UpdateTableRequest uReq = new UpdateTableRequest().withGlobalSecondaryIndexUpdates(gsiu).withTableName("Event") .withAttributeDefinitions(attributeDefinitions);


//all good, finally create index
UpdateTableResult updateTable = ddbClient.updateTable(uReq);
You should see new index creation started on your table, this can be viewed via your aws console. Depends on the number of records this process takes a while. if index is ready you should see the status as "Active" in the index table

Issuing query against index

Now, with our index created ("occurDateIndex") we should be able to issue query against our indexes, and see how effectively the index responds.
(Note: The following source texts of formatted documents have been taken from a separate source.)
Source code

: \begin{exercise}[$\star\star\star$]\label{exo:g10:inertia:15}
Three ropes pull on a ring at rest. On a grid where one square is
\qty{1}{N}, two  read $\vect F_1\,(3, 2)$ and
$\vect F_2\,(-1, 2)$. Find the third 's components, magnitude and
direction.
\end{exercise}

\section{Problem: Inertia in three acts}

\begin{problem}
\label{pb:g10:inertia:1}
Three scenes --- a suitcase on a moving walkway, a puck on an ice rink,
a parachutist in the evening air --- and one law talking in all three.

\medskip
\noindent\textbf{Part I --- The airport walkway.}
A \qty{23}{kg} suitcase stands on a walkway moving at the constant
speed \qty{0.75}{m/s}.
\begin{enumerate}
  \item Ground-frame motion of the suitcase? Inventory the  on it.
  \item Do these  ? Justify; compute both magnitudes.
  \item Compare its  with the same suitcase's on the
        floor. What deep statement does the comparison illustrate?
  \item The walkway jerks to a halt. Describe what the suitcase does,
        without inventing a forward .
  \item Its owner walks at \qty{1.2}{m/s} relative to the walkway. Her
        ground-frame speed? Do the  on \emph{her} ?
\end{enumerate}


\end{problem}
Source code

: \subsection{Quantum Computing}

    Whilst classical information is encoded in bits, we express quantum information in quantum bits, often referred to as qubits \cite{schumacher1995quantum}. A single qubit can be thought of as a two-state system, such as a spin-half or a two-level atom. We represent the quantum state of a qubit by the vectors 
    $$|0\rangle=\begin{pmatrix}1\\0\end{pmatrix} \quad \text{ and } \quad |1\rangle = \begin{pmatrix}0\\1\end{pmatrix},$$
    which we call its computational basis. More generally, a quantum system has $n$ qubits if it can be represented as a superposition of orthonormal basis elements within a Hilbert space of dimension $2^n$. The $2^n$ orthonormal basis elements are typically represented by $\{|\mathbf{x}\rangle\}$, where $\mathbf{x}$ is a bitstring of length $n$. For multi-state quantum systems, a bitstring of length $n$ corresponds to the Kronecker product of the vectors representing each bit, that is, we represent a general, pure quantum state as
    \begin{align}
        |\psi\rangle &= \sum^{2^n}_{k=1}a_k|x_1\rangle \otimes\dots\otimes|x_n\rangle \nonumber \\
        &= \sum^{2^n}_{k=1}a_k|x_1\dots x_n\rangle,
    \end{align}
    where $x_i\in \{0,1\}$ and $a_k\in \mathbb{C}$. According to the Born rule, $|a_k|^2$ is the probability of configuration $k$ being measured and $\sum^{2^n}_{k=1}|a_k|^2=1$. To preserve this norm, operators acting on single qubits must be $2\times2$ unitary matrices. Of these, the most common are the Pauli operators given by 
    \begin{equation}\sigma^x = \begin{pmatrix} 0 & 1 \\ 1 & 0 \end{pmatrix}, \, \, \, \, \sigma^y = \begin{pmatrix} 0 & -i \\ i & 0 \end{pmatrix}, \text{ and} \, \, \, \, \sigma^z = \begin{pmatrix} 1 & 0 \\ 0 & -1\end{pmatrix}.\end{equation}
AmazonDynamoDBClient ddbClient;


DynamoDBMapper mapper; ddbClient = AmazonDynamoDBConnection.getDynamoDBClient(); 
mapper = new DynamoDBMapper(ddbClient); DynamoDB dynamoDB = new DynamoDB(ddbClient);
Table table = dynamoDB.getTable("Event");
Index index = table.getIndex("occurDateIdx");
ItemCollection items = null;
QuerySpec querySpec = new QuerySpec(); /*since we know against which date we are going to issue query, we specify it our has value, so that query can immediately spot the bucket where it needed concentrate its working*/ querySpec.withHashKey("occurDate", "2015-06-04").withMaxResultSize(20000).withFilterExpression("serialNumber = :v_serialNumber and channelNo = :v_channel").withValueMap(new ValueMap() .withString(":v_serialNumber", "1B0111DPAYF8TG6").withString(":v_channel", "1")); items = index.query(querySpec); PageIterable pages = items.pages(); List list = new ArrayList<>(); items.forEach(t-> list.add(t.getJSONPretty("eventStatus")));
with million records in my database, our average responses range in 3 to 3.5 seconds with indexes where it was nearly about 25 seconds against the table scans. This is a dramatic gain in terms of performance. And we don't have to worry about the queries performance as the size of database grows sing our typically queries are just narrowed to a single bucket, so performance is likely to remain 3-4 seconds range.

NB: All time measurements include with delay over the wire ( network latency ) where still keeping in with a aws node close to our location. The main motive to show timing(average) is just to demonstrate improved performance, but not as any bench marks.